Artificial intelligent assistant

Is there a theoretical (or practical) definition of $n$-gon, for $n < 0$? **Background** This is purely a "sate my curiosity" type question. I was thinking of building a piece of software for calculating missing properties of 2D geometric shapes given certain other properties, and I got to thinking of how to failsafe it in case a user wants to calculate the area of a $2$-gon, $1$-gon, $0$-gon, 'aslkfn'-gon or maybe even $-4$-gon. **Question** Are there any definitions for $n$-gons where $n < 0$? **Valid assumptions** Let's, for the sake of simplicity (if possible) say that $n \in \mathbb Z$, although I might come back later and ask what a $\pi$-gon is.

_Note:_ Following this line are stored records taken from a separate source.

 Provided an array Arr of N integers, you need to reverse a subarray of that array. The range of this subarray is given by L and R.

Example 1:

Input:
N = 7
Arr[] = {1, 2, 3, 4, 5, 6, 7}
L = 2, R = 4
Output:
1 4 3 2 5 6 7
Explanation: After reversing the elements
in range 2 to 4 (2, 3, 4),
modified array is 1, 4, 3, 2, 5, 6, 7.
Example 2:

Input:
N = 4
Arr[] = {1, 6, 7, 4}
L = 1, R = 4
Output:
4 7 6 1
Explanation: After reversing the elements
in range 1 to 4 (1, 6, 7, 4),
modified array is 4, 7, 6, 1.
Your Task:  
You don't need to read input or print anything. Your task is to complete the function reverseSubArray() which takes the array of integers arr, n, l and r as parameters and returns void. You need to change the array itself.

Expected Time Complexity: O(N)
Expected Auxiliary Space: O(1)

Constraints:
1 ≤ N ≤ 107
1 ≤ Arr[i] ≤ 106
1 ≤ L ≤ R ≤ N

For regular $n$-gons with side-length $1$, the area is given as $$\frac{1}{4}n \cot \frac{\pi}{n}$$

Here are some values of the formula for negative values of $n$:

\begin{array}{c|c} n & \cot\frac{\pi}{n} \\\ \hline -1 & \text{complex } \infty \\\ -2 & 0\\\ -3 & -\frac{1}{\sqrt{3}} \\\ n \leq 3 & <0 \end{array}

How you want to interpret that is up to you, but the function is there.

This kind of thing (where you extend something beyond what's intuitive) is done many places within mathematics. Take for instance the $\Gamma$-function (see here), which is an extension of the factorial function. However, I don't know if it is useful in this particular case (with the $n$-gons), but why not try?